> To do:
Every single entry that follows is to be retyped exactly.

> Material for this task:
== Segment start ==
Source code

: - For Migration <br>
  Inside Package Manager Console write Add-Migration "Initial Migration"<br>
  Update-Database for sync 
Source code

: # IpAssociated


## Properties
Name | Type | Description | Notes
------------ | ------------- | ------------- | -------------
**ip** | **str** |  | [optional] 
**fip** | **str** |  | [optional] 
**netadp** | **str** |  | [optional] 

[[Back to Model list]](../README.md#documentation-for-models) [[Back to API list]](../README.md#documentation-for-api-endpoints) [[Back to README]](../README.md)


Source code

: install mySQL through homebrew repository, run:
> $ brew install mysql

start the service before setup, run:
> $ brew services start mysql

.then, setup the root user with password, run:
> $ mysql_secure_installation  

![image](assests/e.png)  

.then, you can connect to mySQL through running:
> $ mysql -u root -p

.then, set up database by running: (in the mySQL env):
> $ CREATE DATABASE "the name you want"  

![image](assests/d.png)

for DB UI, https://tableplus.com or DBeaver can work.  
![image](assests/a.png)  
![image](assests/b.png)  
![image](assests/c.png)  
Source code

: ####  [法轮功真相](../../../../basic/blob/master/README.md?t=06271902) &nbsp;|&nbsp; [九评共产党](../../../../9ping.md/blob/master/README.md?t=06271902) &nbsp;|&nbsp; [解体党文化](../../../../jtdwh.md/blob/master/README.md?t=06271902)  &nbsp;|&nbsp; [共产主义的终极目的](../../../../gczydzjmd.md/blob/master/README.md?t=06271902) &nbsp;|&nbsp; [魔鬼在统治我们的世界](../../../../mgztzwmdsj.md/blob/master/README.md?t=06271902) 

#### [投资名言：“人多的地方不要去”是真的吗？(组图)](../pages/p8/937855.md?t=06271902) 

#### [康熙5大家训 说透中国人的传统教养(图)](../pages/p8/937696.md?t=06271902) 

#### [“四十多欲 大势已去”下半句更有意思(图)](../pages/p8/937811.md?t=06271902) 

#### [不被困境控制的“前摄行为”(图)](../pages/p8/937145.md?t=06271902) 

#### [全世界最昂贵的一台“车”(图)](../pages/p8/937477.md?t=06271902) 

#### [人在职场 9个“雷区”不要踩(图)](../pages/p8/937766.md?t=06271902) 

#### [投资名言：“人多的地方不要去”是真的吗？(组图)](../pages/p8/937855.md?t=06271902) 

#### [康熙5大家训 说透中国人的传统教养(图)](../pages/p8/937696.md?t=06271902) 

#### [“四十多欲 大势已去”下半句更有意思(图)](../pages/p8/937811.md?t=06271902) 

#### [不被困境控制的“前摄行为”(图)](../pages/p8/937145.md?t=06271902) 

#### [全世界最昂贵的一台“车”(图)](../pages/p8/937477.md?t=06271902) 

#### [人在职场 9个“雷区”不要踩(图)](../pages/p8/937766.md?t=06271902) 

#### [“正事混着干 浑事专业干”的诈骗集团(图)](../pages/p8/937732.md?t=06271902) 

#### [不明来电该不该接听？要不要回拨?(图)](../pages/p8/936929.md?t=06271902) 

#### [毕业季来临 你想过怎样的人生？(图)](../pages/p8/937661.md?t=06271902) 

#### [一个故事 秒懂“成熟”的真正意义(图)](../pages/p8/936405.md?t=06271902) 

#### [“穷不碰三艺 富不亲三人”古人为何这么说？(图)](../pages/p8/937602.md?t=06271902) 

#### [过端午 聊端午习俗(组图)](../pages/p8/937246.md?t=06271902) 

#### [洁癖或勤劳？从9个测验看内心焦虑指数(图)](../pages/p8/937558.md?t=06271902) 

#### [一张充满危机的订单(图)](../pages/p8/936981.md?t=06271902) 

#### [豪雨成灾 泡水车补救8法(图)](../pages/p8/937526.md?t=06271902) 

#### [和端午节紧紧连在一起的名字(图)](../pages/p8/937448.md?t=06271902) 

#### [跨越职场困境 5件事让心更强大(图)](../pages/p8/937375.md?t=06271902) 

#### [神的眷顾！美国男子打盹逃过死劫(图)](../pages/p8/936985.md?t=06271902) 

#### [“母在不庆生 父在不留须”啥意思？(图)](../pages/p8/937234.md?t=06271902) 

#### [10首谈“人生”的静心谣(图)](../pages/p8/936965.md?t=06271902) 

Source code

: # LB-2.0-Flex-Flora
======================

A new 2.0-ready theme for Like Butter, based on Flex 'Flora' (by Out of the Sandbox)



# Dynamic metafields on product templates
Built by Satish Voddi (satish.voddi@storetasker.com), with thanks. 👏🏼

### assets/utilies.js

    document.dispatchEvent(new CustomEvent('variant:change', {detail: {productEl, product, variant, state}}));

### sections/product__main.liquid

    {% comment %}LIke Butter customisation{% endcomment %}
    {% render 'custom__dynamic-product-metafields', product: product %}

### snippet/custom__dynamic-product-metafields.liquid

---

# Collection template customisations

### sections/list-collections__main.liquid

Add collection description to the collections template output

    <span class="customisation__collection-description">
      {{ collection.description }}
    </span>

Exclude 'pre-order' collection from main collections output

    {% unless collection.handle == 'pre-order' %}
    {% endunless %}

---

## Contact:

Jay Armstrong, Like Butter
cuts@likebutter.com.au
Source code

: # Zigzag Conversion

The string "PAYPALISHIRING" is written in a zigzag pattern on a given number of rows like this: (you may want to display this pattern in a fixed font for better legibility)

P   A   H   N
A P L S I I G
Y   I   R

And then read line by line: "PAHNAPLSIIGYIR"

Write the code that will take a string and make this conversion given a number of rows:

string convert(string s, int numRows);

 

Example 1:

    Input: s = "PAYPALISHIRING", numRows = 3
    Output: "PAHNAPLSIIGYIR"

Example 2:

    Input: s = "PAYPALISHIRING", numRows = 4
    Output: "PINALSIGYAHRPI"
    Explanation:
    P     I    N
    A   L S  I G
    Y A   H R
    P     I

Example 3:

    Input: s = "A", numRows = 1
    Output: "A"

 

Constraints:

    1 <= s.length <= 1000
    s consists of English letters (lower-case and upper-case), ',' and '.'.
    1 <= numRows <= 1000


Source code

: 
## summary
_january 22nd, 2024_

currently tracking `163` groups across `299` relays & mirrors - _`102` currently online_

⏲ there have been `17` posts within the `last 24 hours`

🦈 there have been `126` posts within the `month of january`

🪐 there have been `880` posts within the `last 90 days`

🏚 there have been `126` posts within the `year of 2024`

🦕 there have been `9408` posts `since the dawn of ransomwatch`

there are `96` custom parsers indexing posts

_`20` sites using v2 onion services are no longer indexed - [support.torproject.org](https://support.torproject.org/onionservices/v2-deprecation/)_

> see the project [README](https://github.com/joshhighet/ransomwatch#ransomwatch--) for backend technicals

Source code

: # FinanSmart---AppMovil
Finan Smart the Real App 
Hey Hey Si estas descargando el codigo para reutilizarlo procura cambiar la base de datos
== Segment end ==
> Your response:
Source code

: - For Migration <br>
  Inside Package Manager Console write Add-Migration "Initial Migration"<br>
  Update-Database for sync 
Source code

: # IpAssociated


## Properties
Name | Type | Description | Notes
------------ | ------------- | ------------- | -------------
**ip** | **str** |  | [optional] 
**fip** | **str** |  | [optional] 
**netadp** | **str** |  | [optional] 

[[Back to Model list]](../README.md#documentation-for-models) [[Back to API list]](../README.md#documentation-for-api-endpoints) [[Back to README]](../README.md)


Source code

: install mySQL through homebrew repository, run:
> $ brew install mysql

start the service before setup, run:
> $ brew services start mysql

.then, setup the root user with password, run:
> $ mysql_secure_installation  

![image](assests/e.png)  

.then, you can connect to mySQL through running:
> $ mysql -u root -p

.then, set up database by running: (in the mySQL env):
> $ CREATE DATABASE "the name you want"  

![image](assests/d.png)

for DB UI, https://tableplus.com or DBeaver can work.  
![image](assests/a.png)  
![image](assests/b.png)  
![image](assests/c.png)  
Source code

: ####  [法轮功真相](../../../../basic/blob/master/README.md?t=06271902) &nbsp;|&nbsp; [九评共产党](../../../../9ping.md/blob/master/README.md?t=06271902) &nbsp;|&nbsp; [解体党文化](../../../../jtdwh.md/blob/master/README.md?t=06271902)  &nbsp;|&nbsp; [共产主义的终极目的](../../../../gczydzjmd.md/blob/master/README.md?t=06271902) &nbsp;|&nbsp; [魔鬼在统治我们的世界](../../../../mgztzwmdsj.md/blob/master/README.md?t=06271902) 

#### [投资名言：“人多的地方不要去”是真的吗？(组图)](../pages/p8/937855.md?t=06271902) 

#### [康熙5大家训 说透中国人的传统教养(图)](../pages/p8/937696.md?t=06271902) 

#### [“四十多欲 大势已去”下半句更有意思(图)](../pages/p8/937811.md?t=06271902) 

#### [不被困境控制的“前摄行为”(图)](../pages/p8/937145.md?t=06271902) 

#### [全世界最昂贵的一台“车”(图)](../pages/p8/937477.md?t=06271902) 

#### [人在职场 9个“雷区”不要踩(图)](../pages/p8/937766.md?t=06271902) 

#### [投资名言：“人多的地方不要去”是真的吗？(组图)](../pages/p8/937855.md?t=06271902) 

#### [康熙5大家训 说透中国人的传统教养(图)](../pages/p8/937696.md?t=06271902) 

#### [“四十多欲 大势已去”下半句更有意思(图)](../pages/p8/937811.md?t=06271902) 

#### [不被困境控制的“前摄行为”(图)](../pages/p8/937145.md?t=06271902) 

#### [全世界最昂贵的一台“车”(图)](../pages/p8/937477.md?t=06271902) 

#### [人在职场 9个“雷区”不要踩(图)](../pages/p8/937766.md?t=06271902) 

#### [“正事混着干 浑事专业干”的诈骗集团(图)](../pages/p8/937732.md?t=06271902) 

#### [不明来电该不该接听？要不要回拨?(图)](../pages/p8/936929.md?t=06271902) 

#### [毕业季来临 你想过怎样的人生？(图)](../pages/p8/937661.md?t=06271902) 

#### [一个故事 秒懂“成熟”的真正意义(图)](../pages/p8/936405.md?t=06271902) 

#### [“穷不碰三艺 富不亲三人”古人为何这么说？(图)](../pages/p8/937602.md?t=06271902) 

#### [过端午 聊端午习俗(组图)](../pages/p8/937246.md?t=06271902) 

#### [洁癖或勤劳？从9个测验看内心焦虑指数(图)](../pages/p8/937558.md?t=06271902) 

#### [一张充满危机的订单(图)](../pages/p8/936981.md?t=06271902) 

#### [豪雨成灾 泡水车补救8法(图)](../pages/p8/937526.md?t=06271902) 

#### [和端午节紧紧连在一起的名字(图)](../pages/p8/937448.md?t=06271902) 

#### [跨越职场困境 5件事让心更强大(图)](../pages/p8/937375.md?t=06271902) 

#### [神的眷顾！美国男子打盹逃过死劫(图)](../pages/p8/936985.md?t=06271902) 

#### [“母在不庆生 父在不留须”啥意思？(图)](../pages/p8/937234.md?t=06271902) 

#### [10首谈“人生”的静心谣(图)](../pages/p8/936965.md?t=06271902) 

Source code

: # LB-2.0-Flex-Flora
======================

A new 2.0-ready theme for Like Butter, based on Flex 'Flora' (by Out of the Sandbox)



# Dynamic metafields on product templates
Built by Satish Voddi (satish.voddi@storetasker.com), with thanks. 👏🏼

### assets/utilies.js

    document.dispatchEvent(new CustomEvent('variant:change', {detail: {productEl, product, variant, state}}));

### sections/product__main.liquid

    {% comment %}LIke Butter customisation{% endcomment %}
    {% render 'custom__dynamic-product-metafields', product: product %}

### snippet/custom__dynamic-product-metafields.liquid

---

# Collection template customisations

### sections/list-collections__main.liquid

Add collection description to the collections template output

    <span class="customisation__collection-description">
      {{ collection.description }}
    </span>

Exclude 'pre-order' collection from main collections output

    {% unless collection.handle == 'pre-order' %}
    {% endunless %}

---

## Contact:

Jay Armstrong, Like Butter
cuts@likebutter.com.au
Source code

: # Zigzag Conversion

The string "PAYPALISHIRING" is written in a zigzag pattern on a given number of rows like this: (you may want to display this pattern in a fixed font for better legibility)

P   A   H   N
A P L S I I G
Y   I   R

And then read line by line: "PAHNAPLSIIGYIR"

Write the code that will take a string and make this conversion given a number of rows:

string convert(string s, int numRows);

 

Example 1:

    Input: s = "PAYPALISHIRING", numRows = 3
    Output: "PAHNAPLSIIGYIR"

Example 2:

    Input: s = "PAYPALISHIRING", numRows = 4
    Output: "PINALSIGYAHRPI"
    Explanation:
    P     I    N
    A   L S  I G
    Y A   H R
    P     I

Example 3:

    Input: s = "A", numRows = 1
    Output: "A"

 

Constraints:

    1 <= s.length <= 1000
    s consists of English letters (lower-case and upper-case), ',' and '.'.
    1 <= numRows <= 1000


Source code

: 
## summary
_january 22nd, 2024_

currently tracking `163` groups across `299` relays & mirrors - _`102` currently online_

⏲ there have been `17` posts within the `last 24 hours`

🦈 there have been `126` posts within the `month of january`

🪐 there have been `880` posts within the `last 90 days`

🏚 there have been `126` posts within the `year of 2024`

🦕 there have been `9408` posts `since the dawn of ransomwatch`

there are `96` custom parsers indexing posts

_`20` sites using v2 onion services are no longer indexed - [support.torproject.org](https://support.torproject.org/onionservices/v2-deprecation/)_

> see the project [README](https://github.com/joshhighet/ransomwatch#ransomwatch--) for backend technicals

Source code

: # FinanSmart---AppMovil
Finan Smart the Real App 
Hey Hey Si estas descargando el codigo para reutilizarlo procura cambiar la base de datos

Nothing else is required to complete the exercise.